* [Supplied material]:

···

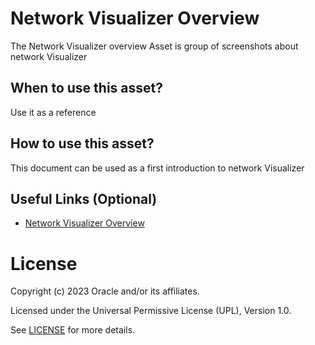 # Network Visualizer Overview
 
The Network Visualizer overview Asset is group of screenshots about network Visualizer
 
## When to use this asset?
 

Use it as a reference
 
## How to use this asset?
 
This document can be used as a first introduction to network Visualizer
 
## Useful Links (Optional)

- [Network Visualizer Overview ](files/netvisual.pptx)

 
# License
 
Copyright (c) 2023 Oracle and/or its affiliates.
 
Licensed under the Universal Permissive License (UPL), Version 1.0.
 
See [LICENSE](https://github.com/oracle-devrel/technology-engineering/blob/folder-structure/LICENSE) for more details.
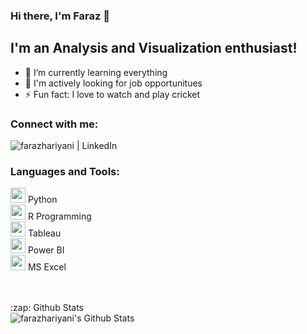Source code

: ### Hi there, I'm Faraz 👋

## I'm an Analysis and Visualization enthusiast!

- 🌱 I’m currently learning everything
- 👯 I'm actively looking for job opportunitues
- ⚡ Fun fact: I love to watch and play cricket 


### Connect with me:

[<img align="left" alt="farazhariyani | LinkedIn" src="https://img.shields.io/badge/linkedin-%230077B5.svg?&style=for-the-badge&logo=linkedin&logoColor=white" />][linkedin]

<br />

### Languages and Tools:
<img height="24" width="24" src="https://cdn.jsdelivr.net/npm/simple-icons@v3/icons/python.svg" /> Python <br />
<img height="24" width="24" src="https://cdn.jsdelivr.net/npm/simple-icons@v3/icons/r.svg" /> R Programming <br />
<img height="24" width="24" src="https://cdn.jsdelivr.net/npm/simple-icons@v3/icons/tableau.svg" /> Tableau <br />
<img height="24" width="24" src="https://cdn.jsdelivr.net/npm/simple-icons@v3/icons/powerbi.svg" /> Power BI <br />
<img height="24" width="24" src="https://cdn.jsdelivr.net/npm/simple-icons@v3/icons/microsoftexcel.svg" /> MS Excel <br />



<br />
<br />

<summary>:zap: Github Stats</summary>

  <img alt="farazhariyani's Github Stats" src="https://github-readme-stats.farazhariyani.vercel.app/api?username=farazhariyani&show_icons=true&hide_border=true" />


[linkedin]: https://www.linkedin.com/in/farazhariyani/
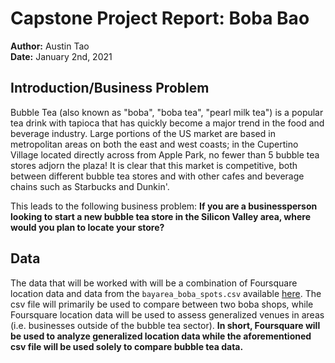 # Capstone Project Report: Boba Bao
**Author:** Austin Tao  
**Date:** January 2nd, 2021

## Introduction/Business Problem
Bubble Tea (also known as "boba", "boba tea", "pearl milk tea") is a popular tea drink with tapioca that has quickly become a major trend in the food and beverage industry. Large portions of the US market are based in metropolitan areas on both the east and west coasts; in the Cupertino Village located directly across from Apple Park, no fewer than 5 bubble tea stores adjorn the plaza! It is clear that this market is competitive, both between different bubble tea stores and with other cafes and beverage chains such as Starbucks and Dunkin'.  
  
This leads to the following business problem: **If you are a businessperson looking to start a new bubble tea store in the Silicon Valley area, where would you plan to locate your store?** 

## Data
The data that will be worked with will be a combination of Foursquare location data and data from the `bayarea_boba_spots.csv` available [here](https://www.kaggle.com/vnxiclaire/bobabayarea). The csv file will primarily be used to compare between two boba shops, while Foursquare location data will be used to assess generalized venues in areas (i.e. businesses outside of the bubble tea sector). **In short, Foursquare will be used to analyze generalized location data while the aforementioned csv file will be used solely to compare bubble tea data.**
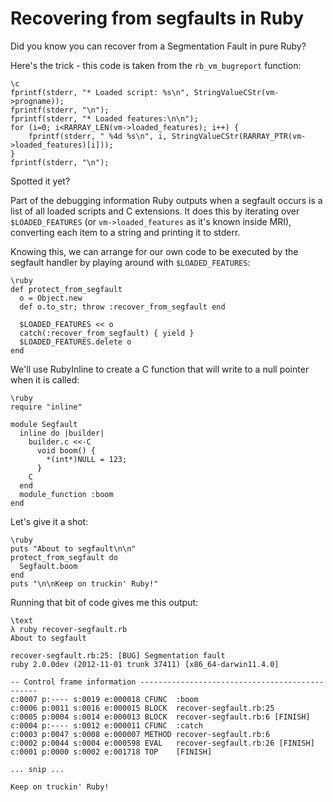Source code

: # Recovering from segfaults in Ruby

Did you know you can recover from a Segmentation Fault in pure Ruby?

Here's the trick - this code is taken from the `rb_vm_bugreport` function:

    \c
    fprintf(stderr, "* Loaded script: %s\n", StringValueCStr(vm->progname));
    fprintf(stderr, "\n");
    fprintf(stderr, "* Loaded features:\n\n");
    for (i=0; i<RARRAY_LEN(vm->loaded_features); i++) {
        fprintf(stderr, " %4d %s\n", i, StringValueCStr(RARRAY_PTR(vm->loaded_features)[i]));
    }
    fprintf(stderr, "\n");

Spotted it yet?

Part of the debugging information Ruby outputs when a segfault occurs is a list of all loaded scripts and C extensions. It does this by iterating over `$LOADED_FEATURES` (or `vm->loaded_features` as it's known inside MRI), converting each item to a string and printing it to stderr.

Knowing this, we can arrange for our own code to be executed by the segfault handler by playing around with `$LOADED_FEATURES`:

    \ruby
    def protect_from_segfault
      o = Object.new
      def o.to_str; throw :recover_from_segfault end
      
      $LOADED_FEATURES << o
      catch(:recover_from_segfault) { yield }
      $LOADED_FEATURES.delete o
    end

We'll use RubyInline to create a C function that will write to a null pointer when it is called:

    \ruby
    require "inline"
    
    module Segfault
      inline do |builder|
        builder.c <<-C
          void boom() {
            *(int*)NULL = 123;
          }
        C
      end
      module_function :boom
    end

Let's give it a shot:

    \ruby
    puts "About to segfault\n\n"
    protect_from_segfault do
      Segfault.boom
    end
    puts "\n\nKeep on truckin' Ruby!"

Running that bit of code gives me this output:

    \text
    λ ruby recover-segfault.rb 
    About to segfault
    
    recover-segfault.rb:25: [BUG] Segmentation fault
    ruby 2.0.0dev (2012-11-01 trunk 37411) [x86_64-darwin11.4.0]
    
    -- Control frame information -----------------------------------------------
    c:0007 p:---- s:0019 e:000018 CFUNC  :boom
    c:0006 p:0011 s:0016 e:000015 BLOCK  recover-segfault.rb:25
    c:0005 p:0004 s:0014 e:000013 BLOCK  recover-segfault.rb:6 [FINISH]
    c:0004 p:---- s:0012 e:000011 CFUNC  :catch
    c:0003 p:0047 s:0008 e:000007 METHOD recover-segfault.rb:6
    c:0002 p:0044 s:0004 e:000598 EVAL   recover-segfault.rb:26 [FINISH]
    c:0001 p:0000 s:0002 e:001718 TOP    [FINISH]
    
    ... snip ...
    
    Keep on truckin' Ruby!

···

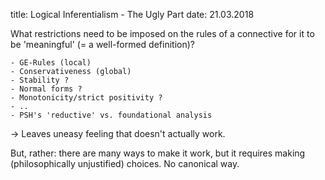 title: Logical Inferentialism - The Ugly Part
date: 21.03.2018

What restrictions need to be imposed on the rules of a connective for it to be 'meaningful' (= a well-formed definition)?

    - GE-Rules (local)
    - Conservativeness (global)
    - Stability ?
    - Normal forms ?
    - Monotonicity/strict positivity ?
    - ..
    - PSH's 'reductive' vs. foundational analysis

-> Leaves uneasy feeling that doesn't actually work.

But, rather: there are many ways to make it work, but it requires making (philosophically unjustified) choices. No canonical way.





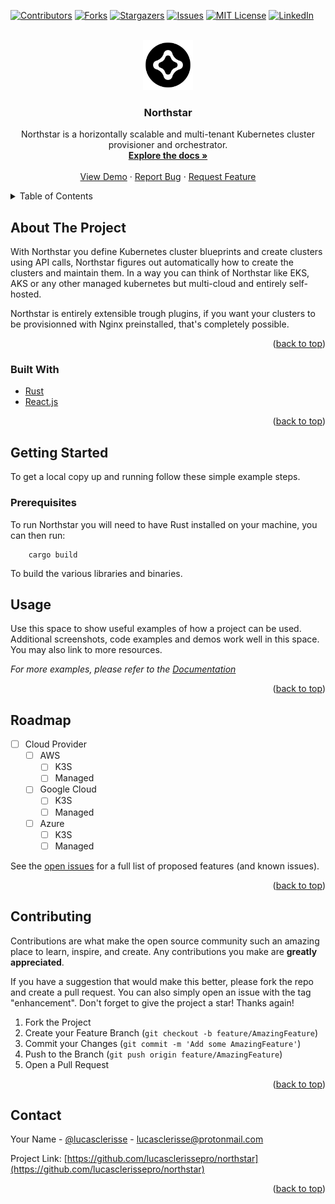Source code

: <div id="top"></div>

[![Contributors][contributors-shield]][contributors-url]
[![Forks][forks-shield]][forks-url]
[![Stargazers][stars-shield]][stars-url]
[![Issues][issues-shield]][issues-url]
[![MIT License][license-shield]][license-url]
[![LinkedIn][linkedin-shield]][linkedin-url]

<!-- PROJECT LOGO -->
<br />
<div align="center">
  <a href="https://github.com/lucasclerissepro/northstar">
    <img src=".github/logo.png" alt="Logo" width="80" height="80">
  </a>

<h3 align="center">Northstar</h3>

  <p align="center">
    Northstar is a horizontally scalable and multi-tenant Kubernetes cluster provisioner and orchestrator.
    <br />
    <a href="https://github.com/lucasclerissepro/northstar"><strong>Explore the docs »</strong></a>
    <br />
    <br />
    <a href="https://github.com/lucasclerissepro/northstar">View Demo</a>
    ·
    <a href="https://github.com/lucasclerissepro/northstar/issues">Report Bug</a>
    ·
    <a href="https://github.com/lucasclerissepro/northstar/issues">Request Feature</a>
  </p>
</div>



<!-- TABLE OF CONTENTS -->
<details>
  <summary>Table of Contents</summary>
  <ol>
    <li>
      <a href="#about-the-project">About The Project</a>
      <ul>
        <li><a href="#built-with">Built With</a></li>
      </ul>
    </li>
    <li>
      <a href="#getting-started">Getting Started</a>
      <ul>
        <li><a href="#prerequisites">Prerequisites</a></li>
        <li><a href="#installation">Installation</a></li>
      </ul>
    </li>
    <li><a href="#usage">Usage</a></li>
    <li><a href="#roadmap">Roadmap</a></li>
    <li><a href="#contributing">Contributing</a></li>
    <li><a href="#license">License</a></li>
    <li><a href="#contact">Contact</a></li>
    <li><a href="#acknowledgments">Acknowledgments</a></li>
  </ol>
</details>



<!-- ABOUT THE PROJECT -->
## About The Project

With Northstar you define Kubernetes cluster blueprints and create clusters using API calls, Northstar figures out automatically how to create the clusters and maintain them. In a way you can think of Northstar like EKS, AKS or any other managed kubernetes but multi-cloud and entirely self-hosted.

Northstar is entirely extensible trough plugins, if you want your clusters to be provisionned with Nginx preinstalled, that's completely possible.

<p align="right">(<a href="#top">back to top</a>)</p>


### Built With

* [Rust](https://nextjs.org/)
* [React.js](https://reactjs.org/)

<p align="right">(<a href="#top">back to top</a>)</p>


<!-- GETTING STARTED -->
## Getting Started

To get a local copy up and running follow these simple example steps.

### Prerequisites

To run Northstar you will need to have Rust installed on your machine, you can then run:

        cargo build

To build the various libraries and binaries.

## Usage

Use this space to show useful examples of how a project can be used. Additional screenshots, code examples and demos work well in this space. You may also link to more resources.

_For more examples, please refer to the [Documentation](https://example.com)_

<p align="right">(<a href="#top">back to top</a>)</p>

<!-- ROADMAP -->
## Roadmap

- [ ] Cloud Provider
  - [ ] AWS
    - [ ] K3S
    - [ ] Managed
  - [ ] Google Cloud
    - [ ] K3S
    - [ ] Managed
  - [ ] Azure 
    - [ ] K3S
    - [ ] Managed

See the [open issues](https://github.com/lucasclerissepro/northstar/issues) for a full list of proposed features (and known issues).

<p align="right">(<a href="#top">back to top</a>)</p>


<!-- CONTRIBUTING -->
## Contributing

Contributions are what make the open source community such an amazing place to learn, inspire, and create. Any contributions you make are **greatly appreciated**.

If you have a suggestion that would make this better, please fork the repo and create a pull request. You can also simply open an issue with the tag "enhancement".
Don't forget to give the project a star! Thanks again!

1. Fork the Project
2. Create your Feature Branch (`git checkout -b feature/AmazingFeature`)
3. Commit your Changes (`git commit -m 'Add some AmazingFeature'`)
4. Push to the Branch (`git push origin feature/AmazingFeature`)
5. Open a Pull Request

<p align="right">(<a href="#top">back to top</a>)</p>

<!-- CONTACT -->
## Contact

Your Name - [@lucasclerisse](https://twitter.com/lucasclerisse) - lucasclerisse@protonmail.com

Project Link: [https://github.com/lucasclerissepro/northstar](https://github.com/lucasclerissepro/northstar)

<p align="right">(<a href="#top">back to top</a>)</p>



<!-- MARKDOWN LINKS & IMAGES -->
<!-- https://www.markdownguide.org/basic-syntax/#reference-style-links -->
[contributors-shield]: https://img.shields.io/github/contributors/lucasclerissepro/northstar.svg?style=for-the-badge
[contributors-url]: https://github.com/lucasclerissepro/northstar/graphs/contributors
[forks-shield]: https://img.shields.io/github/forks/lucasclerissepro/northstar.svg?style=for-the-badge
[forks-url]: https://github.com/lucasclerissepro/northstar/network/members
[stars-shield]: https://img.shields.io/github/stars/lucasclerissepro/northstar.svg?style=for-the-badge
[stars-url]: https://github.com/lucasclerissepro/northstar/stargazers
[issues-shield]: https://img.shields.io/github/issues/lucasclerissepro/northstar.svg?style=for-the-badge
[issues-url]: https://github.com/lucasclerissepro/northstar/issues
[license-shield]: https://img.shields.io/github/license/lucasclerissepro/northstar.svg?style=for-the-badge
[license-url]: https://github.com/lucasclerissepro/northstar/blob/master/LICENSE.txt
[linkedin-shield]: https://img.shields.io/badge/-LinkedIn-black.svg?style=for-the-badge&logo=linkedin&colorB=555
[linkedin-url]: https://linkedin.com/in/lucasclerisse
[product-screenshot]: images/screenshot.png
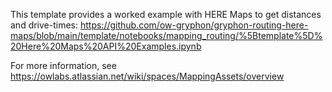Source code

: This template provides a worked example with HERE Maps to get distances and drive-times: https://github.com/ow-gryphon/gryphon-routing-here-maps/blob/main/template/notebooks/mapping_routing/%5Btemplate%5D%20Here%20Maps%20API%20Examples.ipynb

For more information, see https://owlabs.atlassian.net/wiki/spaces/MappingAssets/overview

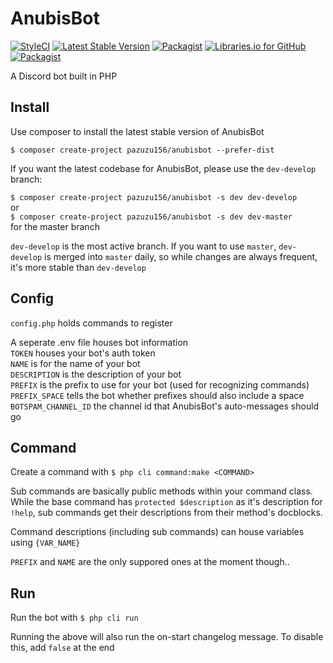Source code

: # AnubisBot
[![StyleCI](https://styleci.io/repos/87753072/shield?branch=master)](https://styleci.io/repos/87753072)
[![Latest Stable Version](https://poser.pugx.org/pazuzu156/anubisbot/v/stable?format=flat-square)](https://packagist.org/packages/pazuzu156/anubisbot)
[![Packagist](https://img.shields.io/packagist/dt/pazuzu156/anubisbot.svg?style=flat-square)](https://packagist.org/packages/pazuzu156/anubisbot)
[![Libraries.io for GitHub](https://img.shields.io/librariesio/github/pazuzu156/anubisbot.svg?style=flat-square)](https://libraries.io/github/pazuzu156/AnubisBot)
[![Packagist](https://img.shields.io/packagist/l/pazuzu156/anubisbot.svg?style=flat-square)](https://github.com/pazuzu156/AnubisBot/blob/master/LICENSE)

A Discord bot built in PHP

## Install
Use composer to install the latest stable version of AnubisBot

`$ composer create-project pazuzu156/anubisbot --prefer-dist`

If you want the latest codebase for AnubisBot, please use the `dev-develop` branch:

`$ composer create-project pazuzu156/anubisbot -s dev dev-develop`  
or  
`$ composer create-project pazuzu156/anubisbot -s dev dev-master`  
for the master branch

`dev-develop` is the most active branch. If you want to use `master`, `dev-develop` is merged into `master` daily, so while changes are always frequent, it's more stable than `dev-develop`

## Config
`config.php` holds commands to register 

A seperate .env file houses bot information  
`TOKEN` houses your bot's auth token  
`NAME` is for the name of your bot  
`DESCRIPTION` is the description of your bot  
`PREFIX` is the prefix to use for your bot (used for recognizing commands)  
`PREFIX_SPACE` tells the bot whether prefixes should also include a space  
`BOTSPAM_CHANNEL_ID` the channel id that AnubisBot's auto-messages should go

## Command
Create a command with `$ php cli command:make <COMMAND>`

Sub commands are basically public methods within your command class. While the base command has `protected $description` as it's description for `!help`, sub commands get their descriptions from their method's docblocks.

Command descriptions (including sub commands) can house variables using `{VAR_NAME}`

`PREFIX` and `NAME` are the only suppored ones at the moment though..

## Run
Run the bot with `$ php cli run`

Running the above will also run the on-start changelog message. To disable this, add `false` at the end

···

* [Task description]: Above are the records; copy exactly the lines from the one with "This document can" through the one with "- 👯 I'm actively", including both, and nothing more. Leave out pictures.

* [Written reply]:
This document can be used as a first introduction to network Visualizer
 
## Useful Links (Optional)

- [Network Visualizer Overview ](files/netvisual.pptx)

 
# License
 
Copyright (c) 2023 Oracle and/or its affiliates.
 
Licensed under the Universal Permissive License (UPL), Version 1.0.
 
See [LICENSE](https://github.com/oracle-devrel/technology-engineering/blob/folder-structure/LICENSE) for more details.
Source code

: ### Hi there, I'm Faraz 👋

## I'm an Analysis and Visualization enthusiast!

- 🌱 I’m currently learning everything
- 👯 I'm actively looking for job opportunitues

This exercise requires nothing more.